Silence In Heaven: A Book of Women's Preaching Co-edited by Heather Walton and Susan Durber, SCM Press, £9.95 AFTER THE WORD OF God has been preached for centuries by men, women are stepping into their shoes and finding the shoes don't fit. This book is about finding new paradigms for preaching and theology as the contributors explore the difficulties and opportunities that befall women of the cloth.

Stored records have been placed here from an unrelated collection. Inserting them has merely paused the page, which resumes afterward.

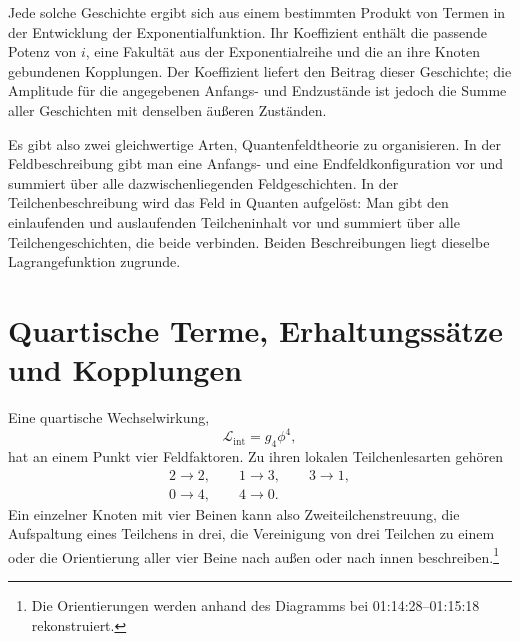 Jede solche Geschichte ergibt sich aus einem bestimmten Produkt von Termen in der Entwicklung der Exponentialfunktion. Ihr Koeffizient enthält die passende Potenz von \(i\), eine Fakultät aus der Exponentialreihe und die an ihre Knoten gebundenen Kopplungen. Der Koeffizient liefert den Beitrag dieser Geschichte; die Amplitude für die angegebenen Anfangs- und Endzustände ist jedoch die Summe aller Geschichten mit denselben äußeren Zuständen.

\begin{classroomqa}
\end{classroomqa}

Es gibt also zwei gleichwertige Arten, Quantenfeldtheorie zu organisieren. In der Feldbeschreibung gibt man eine Anfangs- und eine Endfeldkonfiguration vor und summiert über alle dazwischenliegenden Feldgeschichten. In der Teilchenbeschreibung wird das Feld in Quanten aufgelöst: Man gibt den einlaufenden und auslaufenden Teilcheninhalt vor und summiert über alle Teilchengeschichten, die beide verbinden. Beiden Beschreibungen liegt dieselbe Lagrangefunktion zugrunde.

\section{Quartische Terme, Erhaltungssätze und Kopplungen}

Eine quartische Wechselwirkung,
\begin{equation}
\mathcal{L}_{\mathrm{int}}=g_4\phi^4,
\end{equation}
hat an einem Punkt vier Feldfaktoren. Zu ihren lokalen Teilchenlesarten gehören
\begin{equation}
\begin{gathered}
2\longrightarrow2,
\qquad
1\longrightarrow3,
\qquad
3\longrightarrow1,\\
0\longrightarrow4,
\qquad
4\longrightarrow0.
\end{gathered}
\end{equation}
Ein einzelner Knoten mit vier Beinen kann also Zweiteilchenstreuung, die Aufspaltung eines Teilchens in drei, die Vereinigung von drei Teilchen zu einem oder die Orientierung aller vier Beine nach außen oder nach innen beschreiben.\footnote{Die Orientierungen werden anhand des Diagramms bei 01:14:28--01:15:18 rekonstruiert.}

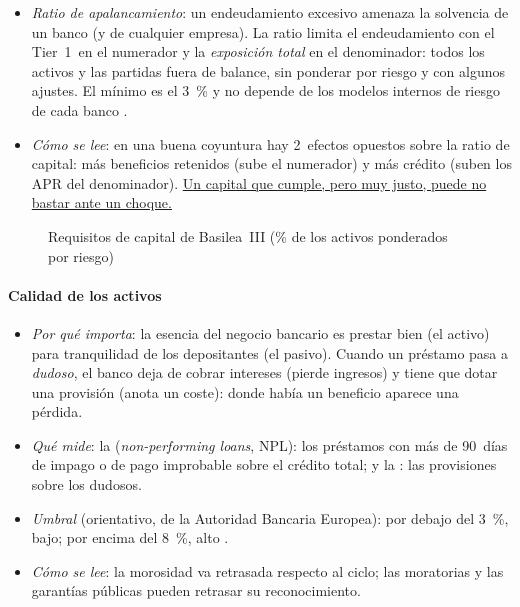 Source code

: \documentclass[11pt]{article}
\begin{document}
\begin{itemize}
\item \emph{Ratio de apalancamiento}: un endeudamiento excesivo amenaza la solvencia de un banco (y de cualquier empresa). La ratio limita el endeudamiento con el Tier~1~en el numerador y la \emph{exposición total} en el denominador: todos los activos y las partidas fuera de balance, sin ponderar por riesgo y con algunos ajustes. El mínimo es el 3~\% y no depende de los modelos internos de riesgo de cada banco \parencite{BCBS2017Basel3}.
\item \emph{Cómo se lee}: en una buena coyuntura hay 2~efectos opuestos sobre la ratio de capital: más beneficios retenidos (sube el numerador) y más crédito (suben los APR del denominador). \uline{Un capital que cumple, pero muy justo, puede no bastar ante un choque.}
\end{itemize}

\begin{figure}[!htb]
\centering
\caption{Requisitos de capital de Basilea~III (\% de los activos ponderados por riesgo)}\label{fig:esquema-basilea}
\end{figure}

\paragraph{Calidad de los activos}
\begin{itemize}
\item \emph{Por qué importa}: la esencia del negocio bancario es prestar bien (el activo) para tranquilidad de los depositantes (el pasivo). Cuando un préstamo pasa a \emph{dudoso}, el banco deja de cobrar intereses (pierde ingresos) y tiene que dotar una provisión (anota un coste): donde había un beneficio aparece una pérdida.
\item \emph{Qué mide}: la  (\emph{non-performing loans}, NPL): los préstamos con más de 90~días de impago o de pago improbable sobre el crédito total; y la : las provisiones sobre los dudosos.
\item \emph{Umbral} (orientativo, de la Autoridad Bancaria Europea): por debajo del 3~\%, bajo; por encima del 8~\%, alto \parencite{ABE2026RiskDashboard}.
\item \emph{Cómo se lee}: la morosidad va retrasada respecto al ciclo; las moratorias y las garantías públicas pueden retrasar su reconocimiento.
\end{itemize}
\end{document}
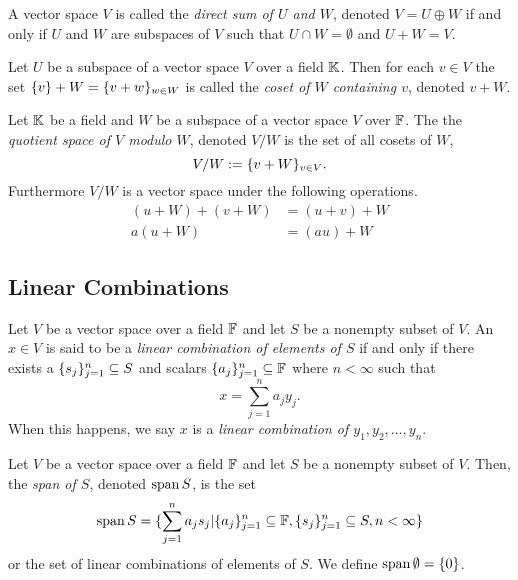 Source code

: \begin{definition}
	A vector space $V$ is called the \textit{direct sum of $U$ and $W$}, denoted $V=U\oplus W$ if and only if $U$ and $W$ are subspaces of $V$ such that $U\cap W=\emptyset$ and $U+W=V$.
\end{definition}

\begin{definition}
	Let $U$ be a subspace of a vector space $V$ over a field $\mathbb{K}$.
	Then for each $v\in V$ the set $\lbrace v \rbrace+W=\lbrace v+w \rbrace_{w\in W}$ is called the \textit{coset of $W$ containing $v$}, denoted $v+W$.
\end{definition}

\begin{definition}
	Let $\mathbb{K}$ be a field and $W$ be a subspace of a vector space $V$ over $\mathbb{F}$.
	The the \textit{quotient space of $V$ modulo $W$}, denoted $V/W$ is the set of all cosets of $W$,
	\[
		V/W := \lbrace v+W \rbrace_{v\in V}.
	\]
	Furthermore $V/W$ is a vector space under the following operations.
	\begin{align*}
		(u+W)+(v+W)&=(u+v)+W\\
		a(u+W)&=(au)+W
	\end{align*}
\end{definition}

\pagebreak

\subsection{Linear Combinations}

\begin{definition}
	Let $V$ be a vector space over a field $\mathbb{F}$ and let $S$ be a nonempty subset of $V$.
	An $x\in V$ is said to be a \textit{linear combination of elements of $S$} if and only if there exists a $\lbrace s_j \rbrace_{j=1}^n\subseteq S$ and scalars $\lbrace a_j \rbrace_{j=1}^n\subseteq\mathbb{F}$ where $n < \infty$ such that
	\[
		x=\sum_{j=1}^n a_j y_j.
	\]
	When this happens, we say $x$ is a \textit{linear combination of $y_1,y_2,\ldots, y_n$}.
\end{definition}

\begin{definition}
	Let $V$ be a vector space over a field $\mathbb{F}$ and let $S$ be a nonempty subset of $V$.
	Then, the \textit{span of $S$}, denoted $\operatorname{span} S$, is the set
	\[
		\operatorname{span} S = \lbrace \sum_{j=1}^n a_j s_j | \lbrace a_j \rbrace_{j=1}^n\subseteq\mathbb{F}, \lbrace s_j \rbrace_{j=1}^n\subseteq S, n<\infty \rbrace
	\]
	or the set of linear combinations of elements of $S$.
	We define $\operatorname{span}\emptyset = \lbrace 0 \rbrace$.
\end{definition}


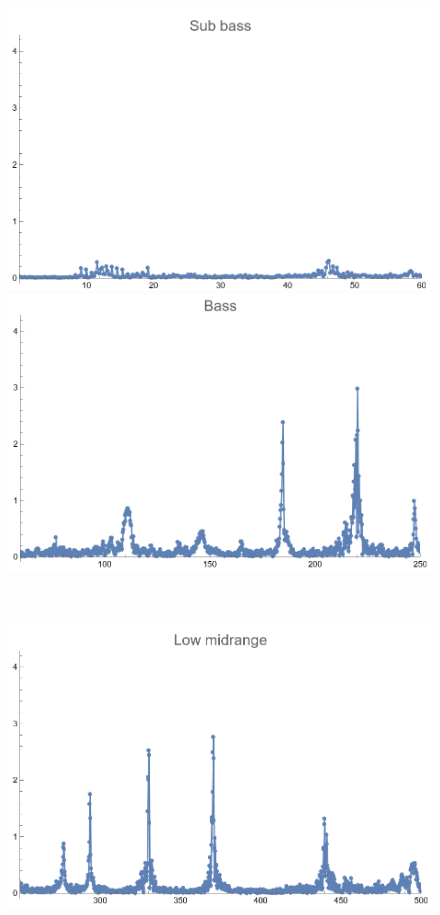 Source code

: \documentclass[12pt, letterpaper]{article}
\begin{document}
\begin{figure}[H]
  \centering
  \begin{minipage}{.3\textwidth}
    \centering
    \includegraphics[width=.9\linewidth]{imgs/Cancion1/subbass.png}
  \end{minipage}
  \begin{minipage}{0.03\textwidth}\end{minipage}
  \begin{minipage}{.3\textwidth}
    \centering
    \includegraphics[width=.9\linewidth]{imgs/Cancion1/bass.png}
  \end{minipage} \medskip \\
  \begin{minipage}{.3\textwidth}
    \centering
    \includegraphics[width=.9\linewidth]{imgs/Cancion1/lowmid.png}

\end{minipage}
\end{figure}
\end{document}
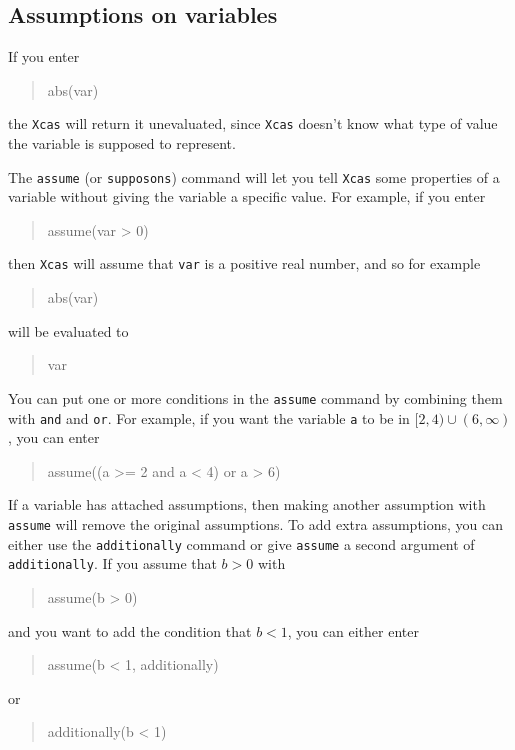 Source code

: \documentclass[a4paper,11pt]{book}
\newenvironment{giaccmd}
{\begin{quote}\ttfamily}
{\end{quote}}
\begin{document}
\subsection{Assumptions on variables}

If you enter
\begin{giaccmd}
  abs(var)
\end{giaccmd}
the \texttt{Xcas} will return it unevaluated, since \texttt{Xcas}
doesn't know what type of value the variable is supposed to represent.

The \texttt{assume} (or
\texttt{supposons}) command will let you tell
\texttt{Xcas} some properties of a variable without giving the
variable a specific value.  For example, if you enter
\begin{giaccmd}
  assume(var > 0)
\end{giaccmd}
then \texttt{Xcas} will assume that \texttt{var} is a positive real
number, and so for example
\begin{giaccmd}
  abs(var)
\end{giaccmd}
will be evaluated to
\begin{giaccmd}
   var
\end{giaccmd}

You can put one or more conditions in the \texttt{assume} command by
combining them with \texttt{and} and \texttt{or}.
For example, if you want the variable \texttt{a} to be in $[2,4) \cup
(6,\infty)$, you can enter
\begin{giaccmd}
  assume((a >= 2 and a < 4) or a > 6)
\end{giaccmd}

If a variable has attached assumptions, then making another assumption
with \texttt{assume} will remove the original assumptions.  To add
extra assumptions, you can either use the
\texttt{additionally} command or give
\texttt{assume} a second argument of
\texttt{additionally}.  If
you assume that $b > 0$ with
\begin{giaccmd}
  assume(b > 0)
\end{giaccmd}
and you want to add the condition that $b < 1$, you can either enter
\begin{giaccmd}
  assume(b < 1, additionally)
\end{giaccmd}
or
\begin{giaccmd}
  additionally(b < 1)
\end{giaccmd}
\end{document}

This is not, therefore, a representative sample of women's sermons but a pioneering work to reflect and reinforce the changes taking place. The editors have based their selection on certain criteria: women are visible in the text; taboo subjects are voiced such as rape and sexual abuse as well as the joy of sexuality and procreation; biblical texts are read from a new standpoint a feminist one; the needs of women preachers will re-fashion the sermon.
But if ideology sounds daunting, the sermons are moving, inspiring and sometimes profound.
Take "The Massacre of the Innocents" by Susan Durber. She begins by asking how many Christmas cards depict this event in the Christmas story? Shepherds and cribs are a familiar scene but not bloodied babies and slaughtered toddlers. The massacred innocents do not appear in cutout Nativity scenes, nor are they acknowledged in the traditional nine lessons.
Durber then relates the story from a mother's perspective. She reflects on the Three Wise Men: "They call you wise men, but any fool could have seen what would happen. Did you really think that Herod would be pleased to know he had a rival?... You were late in coming, they say. I wish you had never come at all. Because of your foolishness, my sons lie cold in my arms and their time is over".
Today's suffering children, of Bosnia and Somalia, are also pawns in the disputes of powerful men, and Durber helps us to face that suffering by showing us a God who shares in the pain.
In telling their stories and engaging the recipient in imaginative listening, these women may be closer in spirit to Christ's teaching.
The preacher offers a text and we share in the task of interpretation. The imagin'adon, when loosened, brings freedom.
And in rejecting authoritarian, prescriptive preaching in favour of an address where words are not "eternal truths" but situated knowledge, knowledge for someone, this collection resonates with an age that distrusts the Grand Narrative. But here, as elsewhere, we find the big truth in the simple story.